Identification of high-risk time periods that result in the “break-up” of the dyad can better target and tailor interventions to support the dyad and mitigate disruption in the spousal-caregiver relationship. Studies have assessed the caregiver-care-recipient health care utilization using longitudinal survey data.4, 21,22,23,24 However, there is a need to use health care data for both a caregiver and a PLWD to assess the impact the health of one member of the dyad has on the other. Previous research confirms that there are rarely systematic methods used to collect and identify caregivers of PLWD in an EHR.25 A previous study used home- and community-based referral sources to identify unpaid caregivers of Veterans.25 They were able to successfully identify Veterans who had unpaid caregivers using the EHR, but the identification and confirmation of caregivers were labor and resource intensive.25 Other research has used natural language processing (NLP) methods using social work notes in the EHR to determine the marital status of patients.26 While the use of NLP may be useful to identifying individuals’ current marital status, this methodology may not be able to specifically identify the patient’s spouse/partner or link their information to monitor the effect of one spouse’s health care event on the other.26

The linking methodology reported here provides the basis to test the effect of an intervention for one spousal member of the dyad on the other. Interventions that target caregiver wellbeing are important to potentially reduce caregiver hospitalization and prevent subsequent poor outcomes for the PLWD. Health care systems may also be able to create interventions to care for PLWD more actively during a caregiver’s hospitalization. Caregiver interventions are beneficial for improving caregiver burden, mental health, confidence in caregiving, and self-care, but have rarely been linked to caregiver health care utilization or hospitalization.27,28,29 Managed care plans have a unique opportunity to link data through insurance numbers and to further validate dyad identification. Managed care plans that apply this methodology will gain information regarding the impact of caregiving on their member dyads and prompt the building of interventions that can be applied and outcomes measured for a spousal caregiver-PLWD dyad.

Limitations

We recognize that the role of caregiver for a PLWD is not limited to spouses.

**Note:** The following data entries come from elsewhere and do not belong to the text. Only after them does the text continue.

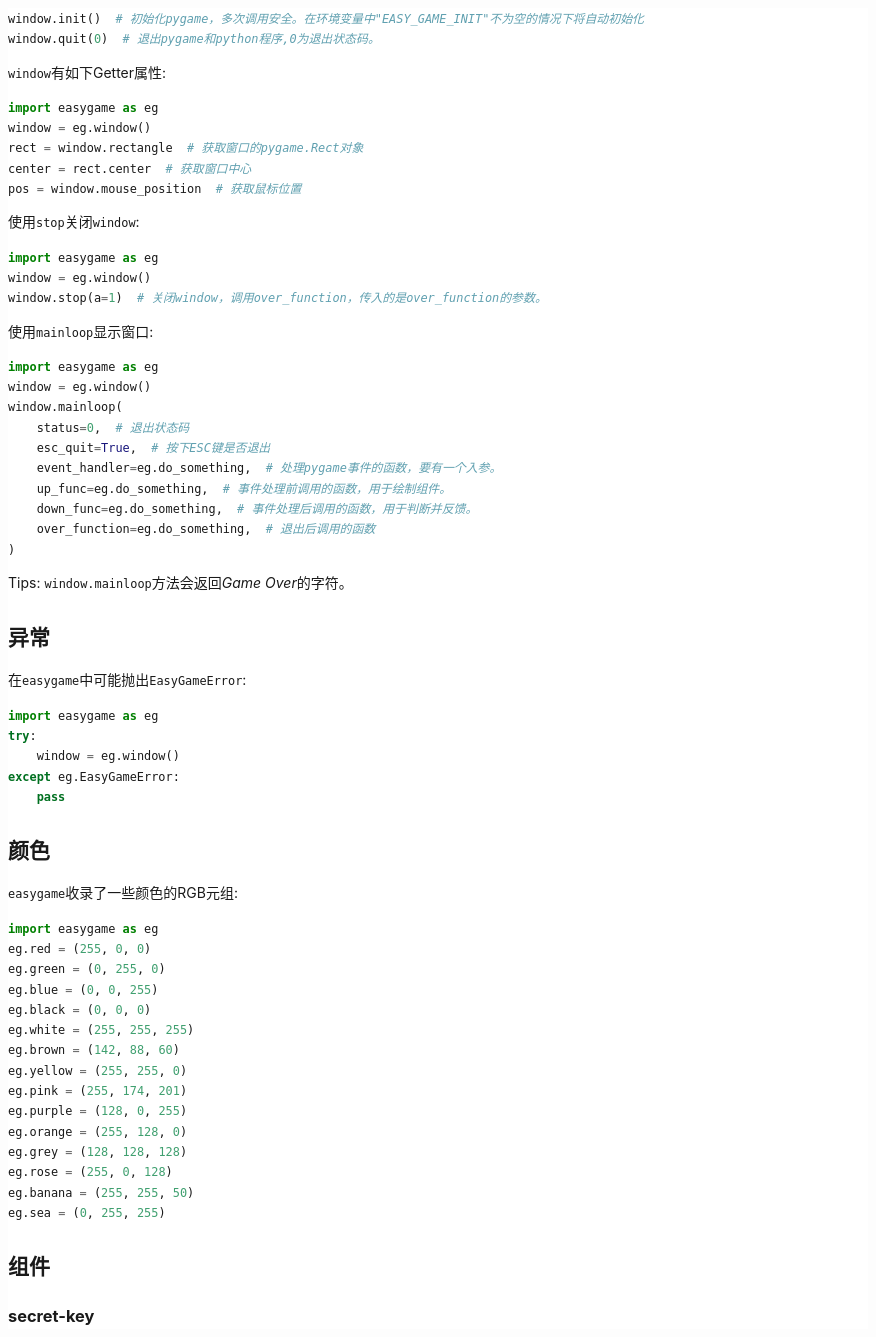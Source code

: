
 ```python
window.init()  # 初始化pygame，多次调用安全。在环境变量中"EASY_GAME_INIT"不为空的情况下将自动初始化
window.quit(0)  # 退出pygame和python程序,0为退出状态码。
```
`window`有如下Getter属性:
```python
import easygame as eg
window = eg.window()
rect = window.rectangle  # 获取窗口的pygame.Rect对象
center = rect.center  # 获取窗口中心
pos = window.mouse_position  # 获取鼠标位置
```
使用`stop`关闭`window`:
```python
import easygame as eg
window = eg.window()
window.stop(a=1)  # 关闭window，调用over_function，传入的是over_function的参数。
```
使用`mainloop`显示窗口:
```python
import easygame as eg
window = eg.window()
window.mainloop(
    status=0,  # 退出状态码
    esc_quit=True,  # 按下ESC键是否退出
    event_handler=eg.do_something,  # 处理pygame事件的函数，要有一个入参。
    up_func=eg.do_something,  # 事件处理前调用的函数，用于绘制组件。
    down_func=eg.do_something,  # 事件处理后调用的函数，用于判断并反馈。
    over_function=eg.do_something,  # 退出后调用的函数
)
```
Tips: `window.mainloop`方法会返回*Game Over*的字符。
## 异常
在`easygame`中可能抛出`EasyGameError`:
```python
import easygame as eg
try:
    window = eg.window()
except eg.EasyGameError:
    pass
```
## 颜色
`easygame`收录了一些颜色的RGB元组:
```python
import easygame as eg
eg.red = (255, 0, 0)
eg.green = (0, 255, 0)
eg.blue = (0, 0, 255)
eg.black = (0, 0, 0)
eg.white = (255, 255, 255)
eg.brown = (142, 88, 60)
eg.yellow = (255, 255, 0)
eg.pink = (255, 174, 201)
eg.purple = (128, 0, 255)
eg.orange = (255, 128, 0)
eg.grey = (128, 128, 128)
eg.rose = (255, 0, 128)
eg.banana = (255, 255, 50)
eg.sea = (0, 255, 255)
```
## 组件
### secret-key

Caregivers of PLWD can also include other family members, friends, and paid-caregivers. Also, we understand that not all spouses of a PLWD self-identify as a caregiver or take on that role; for some, this may be because they themselves are in poor health and unable to care for their spouse.4 Misclassification due to selected spousal-dyads not being caregivers or potentially having additional caregivers within the household would likely have biased our results towards the null.

Our data are also limited in the ability to capture LGBTQ spouses/partners; sexual orientation/transgender are difficult to link and presently not well documented in our EHR. Identification of these dyads requires further exploration.

This linking approach is not all inclusive. For example, we missed linking spouses never enrolled together under one ID and errors in address matching likely dropped some spouses who lived together. However, there is no reason to believe that those that are missed due to difficulty in matching or missing data should be different than the identified dyads.

We examined a set risk period of 180 days following a caregiver hospitalization. Future studies to identify time periods of highest risk could be useful.

CONCLUSION

This work demonstrates that PLWD are at an increased risk for hospitalization following the hospitalization of a spousal caregiver. This methodology from a Medicare Advantage plan provides an approach to linking spousal caregivers and PLWD allowing for identification of optimal timing of interventions to support spousal dyads. This work provides the methodological basis for future tests of spousal dyad interventions.